2. Sometimes, You Must Fly by the Seat of Your Pants
“The mind travels faster than the pen; consequently, writing becomes a question of learning to make occasional wing shots, bringing down the bird of thought as it flashes by. A writer is a gunner, sometimes waiting in the blind for something to come in, sometimes roaming the countryside hoping to scare something up.” —E.B. White
The writing community often splits into two factions: plotters (who map out their story ahead of time) and pantsers (who just wing it!). Even the best plotters find themselves driving a runaway train from time to time, and my advice is to embrace the spontaneity. You won’t always have a clear picture of where your story is going, and a spur-of-the-moment idea could get you back on track…even if you’re headed in a new direction.

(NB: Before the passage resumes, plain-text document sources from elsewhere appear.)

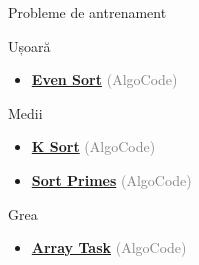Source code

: \documentclass{beamer}
\begin{document}
\begin{frame}{Probleme de antrenament}
  \begin{block}{Ușoară}
    \begin{itemize}
      \item \href{https://code.algolymp.com/problems/1081}{\textbf{Even Sort}} {\footnotesize\textcolor{gray}{(AlgoCode)}}
    \end{itemize}
  \end{block}
  \begin{block}{Medii}
    \begin{itemize}
      \item \href{https://code.algolymp.com/problems/1077}{\textbf{K Sort}} {\footnotesize\textcolor{gray}{(AlgoCode)}}
      \item \href{https://code.algolymp.com/problems/1076}{\textbf{Sort Primes}} {\footnotesize\textcolor{gray}{(AlgoCode)}}
    \end{itemize}
  \end{block}
  \begin{block}{Grea}
    \begin{itemize}
      \item \href{https://code.algolymp.com/problems/1082}{\textbf{Array Task}} {\footnotesize\textcolor{gray}{(AlgoCode)}}
    \end{itemize}
  \end{block}
\end{frame}
\end{document}
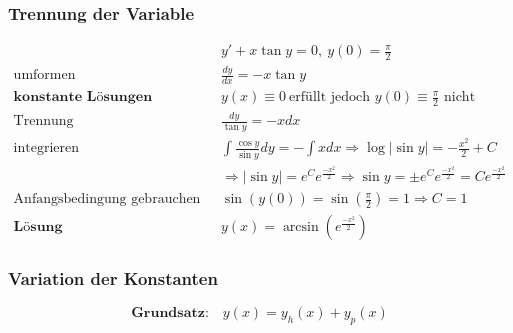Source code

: \subsubsection{Trennung der Variable}

\begin{equation*}
\begin{split}
& y' + x \tan y = 0,\ y(0) = \frac{\pi}{2} \\
\text{umformen}\quad & \frac{dy}{dx} = -x \tan y \\
\textbf{konstante L{\"o}sungen}\quad & y(x) \equiv 0\ \text{erf{\"u}llt jedoch $y(0) \equiv \frac{\pi}{2}$ nicht} \\
\text{Trennung}\quad & \frac{dy}{\tan y} = -x dx \\
\text{integrieren}\quad & \int\frac{\cos y}{\sin y}dy = - \int xdx \Rightarrow \log|\sin y| = -\frac{x^2}{2} + C \\
& \Rightarrow |\sin y| = e^Ce^{\frac{-x^2}{2}} \Rightarrow \sin y = \pm e^Ce^{\frac{-x^2}{2}} = Ce^{\frac{-x^2}{2}} \\
\text{Anfangsbedingung gebrauchen}\quad & \sin(y(0)) = \sin (\frac{\pi}{2}) = 1 \Rightarrow C = 1 \\
\textbf{L{\"o}sung}\quad & y(x) = \arcsin (e^{\frac{-x^2}{2}})
\end{split}
\end{equation*}

\clearpage

\subsubsection{Variation der Konstanten}

\begin{equation*}
\textbf{Grundsatz:}\quad y(x) = y_h(x) + y_p(x)
\end{equation*}

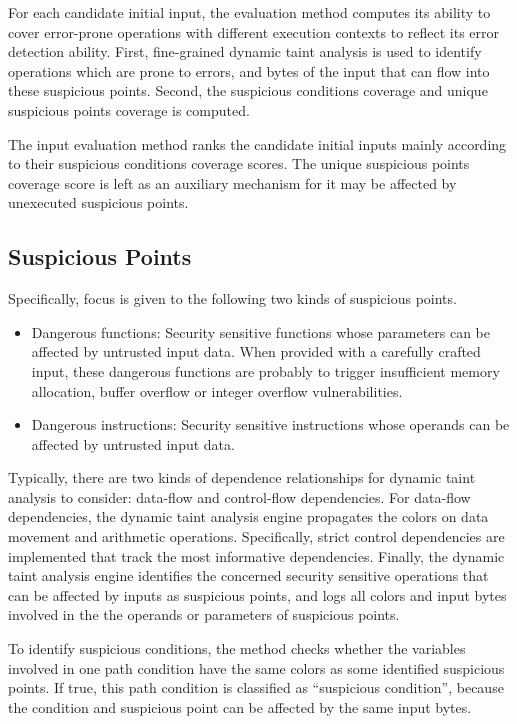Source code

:For each candidate initial input, the evaluation method computes its ability to cover error-prone operations with different execution contexts to reflect its error detection ability. 
First, fine-grained dynamic taint analysis is used to identify operations which are prone to errors, and bytes of the input that can flow into these suspicious points.
Second, the suspicious conditions coverage and unique suspicious points coverage is computed.

The input evaluation method ranks the candidate initial inputs mainly according to their suspicious conditions coverage scores. 
The unique suspicious points coverage score is left as an auxiliary mechanism for it may be affected by unexecuted suspicious points.

\subsection{Suspicious Points}
Specifically, focus is given to the following two kinds of suspicious points. 
\begin{itemize}
    \item Dangerous functions: Security sensitive functions whose parameters can be affected by untrusted input data.
    When provided with a carefully crafted input, these dangerous functions are probably to trigger insufficient memory allocation, buffer overflow or integer overflow vulnerabilities.
    \item Dangerous instructions: Security sensitive instructions whose operands can be affected by untrusted input data.
\end{itemize}

Typically, there are two kinds of dependence relationships for dynamic taint analysis to consider: data-flow and control-flow dependencies. 
For data-flow dependencies, the dynamic taint analysis engine propagates the colors on data movement and arithmetic operations.
Specifically, strict control dependencies are implemented that track the most informative dependencies.
Finally, the dynamic taint analysis engine identifies the concerned security sensitive operations that can be affected by inputs as suspicious points, and logs all colors and input bytes involved in the the operands or parameters of suspicious points.

To identify suspicious conditions, the method checks whether the variables involved in one path condition have the same colors as some identified suspicious points. If true, this path condition is classified as ``suspicious condition'', because the condition and suspicious point can be affected by the same input bytes.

3. Don’t Aim for Perfection
“Perfectionism is the voice of the oppressor, the enemy of the people. It will keep you cramped and insane your whole life, and it is the main obstacle between you and a shitty first draft.” —Anne Lamott
First drafts were never meant to be perfect. The same goes for second and third drafts. Many would-be authors are stymied by the need their writing perfect on the first pass, and they never make it past the first chapter. Allow yourself to write—to get that entire draft complete, even if it messy and daunting and terrible—and then go back to polish.

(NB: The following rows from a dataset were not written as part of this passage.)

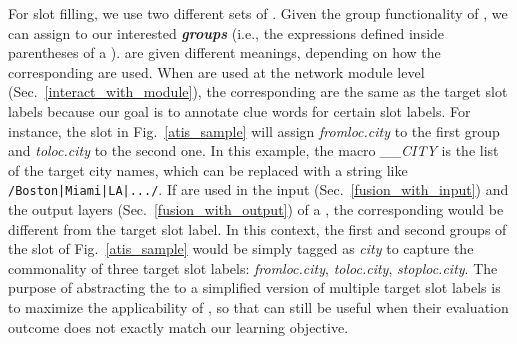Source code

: For slot filling, we use two different sets of \REs. Given the group functionality of \RE, we can assign \REtags to our interested
\textbf{\emph{\RE groups}} (i.e., the expressions defined inside parentheses of a \RE). \REtags are given different meanings, depending on
how the corresponding \REs are used. When \REs are used at the network module level (Sec.~\ref{interact_with_module}), the corresponding
\REtags are the same as the target slot labels because our goal is to annotate clue words for certain slot labels. For instance, the slot
\RE in Fig.~\ref{atis_sample} will assign \emph{fromloc.city} to the first \RE group and \emph{toloc.city} to the second one. In this
example, the macro \emph{\_\_CITY} is the list of the target city names, which can be replaced with a string like
\texttt{\small/Boston|Miami|LA|.../}. If \REs are used in the input (Sec.~\ref{fusion_with_input}) and the output layers
(Sec.~\ref{fusion_with_output}) of a \NN, the corresponding \REtag would be different from the target slot label. In this context, the
first and second \RE groups of the slot \RE of Fig.~\ref{atis_sample} would be simply tagged as \emph{city} to capture the commonality of
three target slot labels: \emph{fromloc.city}, \emph{toloc.city}, \emph{stoploc.city}. The purpose of abstracting the \REtag to a
simplified version of multiple target slot labels is to maximize the applicability of \REs, so that \REs can still be useful when their
evaluation outcome does not exactly match our learning objective.
%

4. Avoid Flesh-Eaters in Your Writing
“Flesh-eaters are unnecessary words, pompous phrases, and prepositional parasites that eat space and reduce the muscularity of your writing. … Flesh-Eater: At this point in time. Preferred: Now. Flesh-Easter: An adequate number of. Preferred: Enough.” —Harold Evans
I love the term “flesh-eaters!” How great, and how gross. (Evans also warns against “zombies,” or “nouns that have devoured a verb: implementation, assessment, authorization…”) Both flesh-eaters and zombies distract the reader from your message and bog down your poetry or prose. It’s not always easy to be concise, but it is worth the effort to make each word and each sentence count.
5. Write for Your Reader
“Easy reading is damn hard writing. But if it’s right, it’s easy. It’s the other way round, too. If it’s slovenly written, then it’s hard to read. It doesn’t give the reader what the careful writer can give the reader.” —Maya Angelou
I don’t mean you should write what you think will be popular—what’s in vogue now will be out of style by the time you finish your manuscript. I mean that you should write with the reader in mind, that their experience comes first. The best way to know if you have succeeded is to have many, many beta readers on your project. Listen to their critiques and apply their changes to help your work become “easy reading."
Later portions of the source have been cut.